Sounds like a good little horse. If he's a pony horse from the track then he will have seen a lot and be pretty well desensitized to strange situations.


----------



## WesternRider (Jan 12, 2012)

hes awsome i dont want to say hes better then bailey. but in a way he is he doesnt have a hard mouth his brakes are so amazing i actually almost flew off lol he turns very well in a bit hes never had on (i just had him in my colt breaking bit with shanks) he just amazes me. hes a real gentleman untill he wants grass sigh


----------



## rideverystride (Jul 19, 2013)

What a cuite . He sounds like a sweetheart. And such a pretty colour too.


----------



## paintluver (Apr 5, 2007)

Wow he is gorgeous!
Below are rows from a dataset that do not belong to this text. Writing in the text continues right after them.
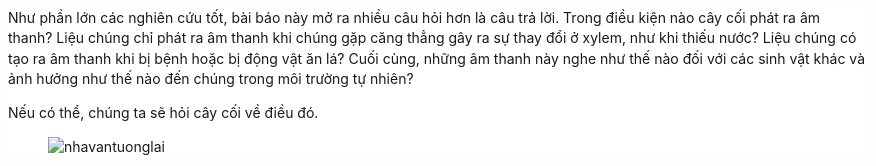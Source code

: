 Như phần lớn các nghiên cứu tốt, bài báo này mở ra nhiều câu hỏi hơn là câu trả lời. Trong điều kiện nào cây cối phát ra âm thanh? Liệu chúng chỉ phát ra âm thanh khi chúng gặp căng thẳng gây ra sự thay đổi ở xylem, như khi thiếu nước? Liệu chúng có tạo ra âm thanh khi bị bệnh hoặc bị động vật ăn lá? Cuối cùng, những âm thanh này nghe như thế nào đối với các sinh vật khác và ảnh hưởng như thế nào đến chúng trong môi trường tự nhiên?

Nếu có thể, chúng ta sẽ hỏi cây cối về điều đó.

<figure><img src="https://banmaixanh.vercel.app/image/cover/001-111.jpg" alt="nhavantuonglai" title="nhavantuonglai" height=100% width=100%><figcaption><p></p></figcaption></figure>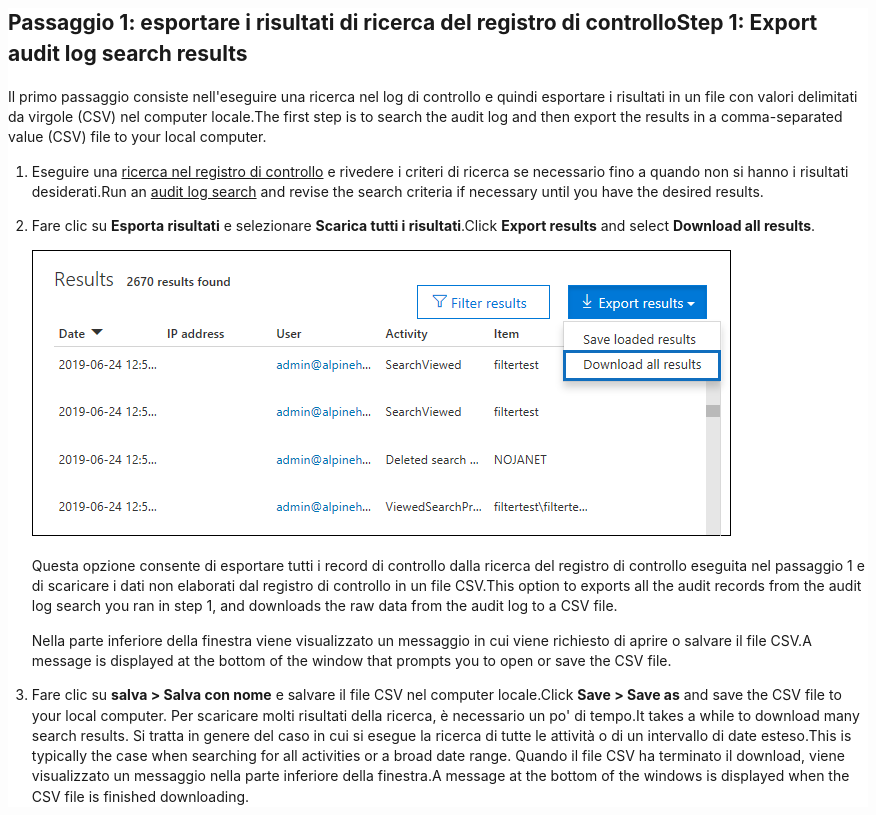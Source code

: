 ## <a name="step-1-export-audit-log-search-results"></a><span data-ttu-id="b8c53-109">Passaggio 1: esportare i risultati di ricerca del registro di controllo</span><span class="sxs-lookup"><span data-stu-id="b8c53-109">Step 1: Export audit log search results</span></span>

<span data-ttu-id="b8c53-110">Il primo passaggio consiste nell'eseguire una ricerca nel log di controllo e quindi esportare i risultati in un file con valori delimitati da virgole (CSV) nel computer locale.</span><span class="sxs-lookup"><span data-stu-id="b8c53-110">The first step is to search the audit log and then export the results in a comma-separated value (CSV) file to your local computer.</span></span>
  
1. <span data-ttu-id="b8c53-111">Eseguire una [ricerca nel registro di controllo](search-the-audit-log-in-security-and-compliance.md#search-the-audit-log) e rivedere i criteri di ricerca se necessario fino a quando non si hanno i risultati desiderati.</span><span class="sxs-lookup"><span data-stu-id="b8c53-111">Run an [audit log search](search-the-audit-log-in-security-and-compliance.md#search-the-audit-log) and revise the search criteria if necessary until you have the desired results.</span></span>
    
2. <span data-ttu-id="b8c53-112">Fare clic su **Esporta risultati** e selezionare **Scarica tutti i risultati**.</span><span class="sxs-lookup"><span data-stu-id="b8c53-112">Click **Export results** and select **Download all results**.</span></span> 
    
   ![Fare clic su Scarica tutti i risultati](media/ExportAuditSearchResults.png)

   <span data-ttu-id="b8c53-114">Questa opzione consente di esportare tutti i record di controllo dalla ricerca del registro di controllo eseguita nel passaggio 1 e di scaricare i dati non elaborati dal registro di controllo in un file CSV.</span><span class="sxs-lookup"><span data-stu-id="b8c53-114">This option to exports all the audit records from the audit log search you ran in step 1, and downloads the raw data from the audit log to a CSV file.</span></span> 

   <span data-ttu-id="b8c53-115">Nella parte inferiore della finestra viene visualizzato un messaggio in cui viene richiesto di aprire o salvare il file CSV.</span><span class="sxs-lookup"><span data-stu-id="b8c53-115">A message is displayed at the bottom of the window that prompts you to open or save the CSV file.</span></span> 

3. <span data-ttu-id="b8c53-116">Fare clic su **salva > Salva con nome** e salvare il file CSV nel computer locale.</span><span class="sxs-lookup"><span data-stu-id="b8c53-116">Click **Save > Save as** and save the CSV file to your local computer.</span></span> <span data-ttu-id="b8c53-117">Per scaricare molti risultati della ricerca, è necessario un po' di tempo.</span><span class="sxs-lookup"><span data-stu-id="b8c53-117">It takes a while to download many search results.</span></span> <span data-ttu-id="b8c53-118">Si tratta in genere del caso in cui si esegue la ricerca di tutte le attività o di un intervallo di date esteso.</span><span class="sxs-lookup"><span data-stu-id="b8c53-118">This is typically the case when searching for all activities or a broad date range.</span></span> <span data-ttu-id="b8c53-119">Quando il file CSV ha terminato il download, viene visualizzato un messaggio nella parte inferiore della finestra.</span><span class="sxs-lookup"><span data-stu-id="b8c53-119">A message at the bottom of the windows is displayed when the CSV file is finished downloading.</span></span>
 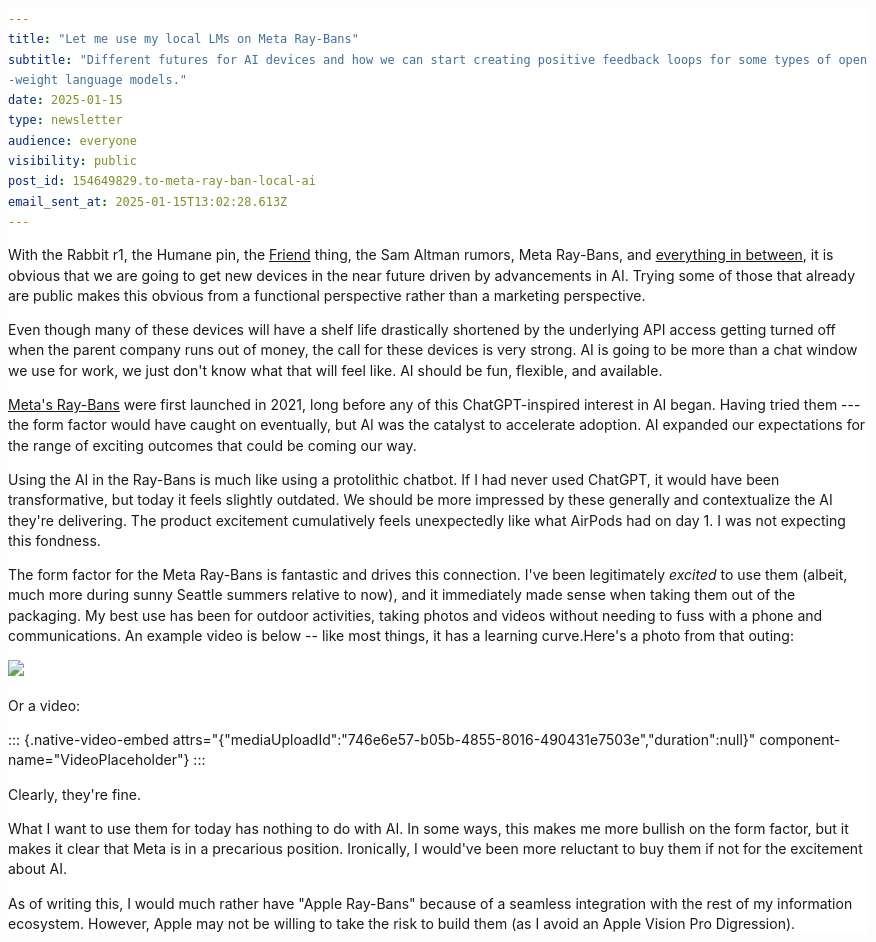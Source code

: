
```yaml
---
title: "Let me use my local LMs on Meta Ray-Bans"
subtitle: "Different futures for AI devices and how we can start creating positive feedback loops for some types of open-weight language models."
date: 2025-01-15
type: newsletter
audience: everyone
visibility: public
post_id: 154649829.to-meta-ray-ban-local-ai
email_sent_at: 2025-01-15T13:02:28.613Z
---
```

With the Rabbit r1, the Humane pin, the [Friend](https://friend.com/) thing, the Sam Altman rumors, Meta Ray-Bans, and [everything in between](https://www.bee.computer/), it is obvious that we are going to get new devices in the near future driven by advancements in AI. Trying some of those that already are public makes this obvious from a functional perspective rather than a marketing perspective.

Even though many of these devices will have a shelf life drastically shortened by the underlying API access getting turned off when the parent company runs out of money, the call for these devices is very strong. AI is going to be more than a chat window we use for work, we just don't know what that will feel like. AI should be fun, flexible, and available.

[Meta's Ray-Bans](https://en.wikipedia.org/wiki/Ray-Ban_Meta) were first launched in 2021, long before any of this ChatGPT-inspired interest in AI began. Having tried them --- the form factor would have caught on eventually, but AI was the catalyst to accelerate adoption. AI expanded our expectations for the range of exciting outcomes that could be coming our way.

Using the AI in the Ray-Bans is much like using a protolithic chatbot. If I had never used ChatGPT, it would have been transformative, but today it feels slightly outdated. We should be more impressed by these generally and contextualize the AI they're delivering. The product excitement cumulatively feels unexpectedly like what AirPods had on day 1. I was not expecting this fondness.

The form factor for the Meta Ray-Bans is fantastic and drives this connection. I've been legitimately *excited* to use them (albeit, much more during sunny Seattle summers relative to now), and it immediately made sense when taking them out of the packaging. My best use has been for outdoor activities, taking photos and videos without needing to fuss with a phone and communications. An example video is below \-- like most things, it has a learning curve.Here's a photo from that outing:

![](images/154649829.to-meta-ray-ban-local-ai_48c29d94-6776-4137-a509-2e950f21dbc3.png)

Or a video:

::: {.native-video-embed attrs="{\"mediaUploadId\":\"746e6e57-b05b-4855-8016-490431e7503e\",\"duration\":null}" component-name="VideoPlaceholder"}
:::

Clearly, they're fine.

What I want to use them for today has nothing to do with AI. In some ways, this makes me more bullish on the form factor, but it makes it clear that Meta is in a precarious position. Ironically, I would've been more reluctant to buy them if not for the excitement about AI.

As of writing this, I would much rather have "Apple Ray-Bans" because of a seamless integration with the rest of my information ecosystem. However, Apple may not be willing to take the risk to build them (as I avoid an Apple Vision Pro Digression).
I am normally an appy fan, but my goodness look at that coloring!


----------



## tinyliny (Oct 31, 2009)

who could resist that face? he even has on eye liner!


----------



## WesternRider (Jan 12, 2012)

isnt he kool!?! ive never ever seen a horse like that before with that coloring


----------



## tinyliny (Oct 31, 2009)

I think they are called "Butterscotch Appys".


----------



## WesternRider (Jan 12, 2012)

all i know is that im one lucky girl to have such an awsome friend that get the koolest horses. whenever my friend can get Dundees owner to bring him back to my friends i can ride him anytime i want YAY so u guys will probably see alot of pics of this guy and of course bailey (hopefully her new grain will make her chunky)


----------



## amp23 (Jan 6, 2011)

He's adorable!


----------



## WesternRider (Jan 12, 2012)

amp23 said:


> He's adorable!


Isnt he!! hes so fluffy i was like wow so fluffy nd soooofffttt lol im so used to Bailey who like doesnt get all fluffy cuz shes a tb


----------



## SammysMom (Jul 20, 2013)

Wow, I've never seen anything like that. He looks like a little girl's favorite stuffed animal come to life


----------



## WesternRider (Jan 12, 2012)

hes great i feel so lucky being able to ride him hes so unique


----------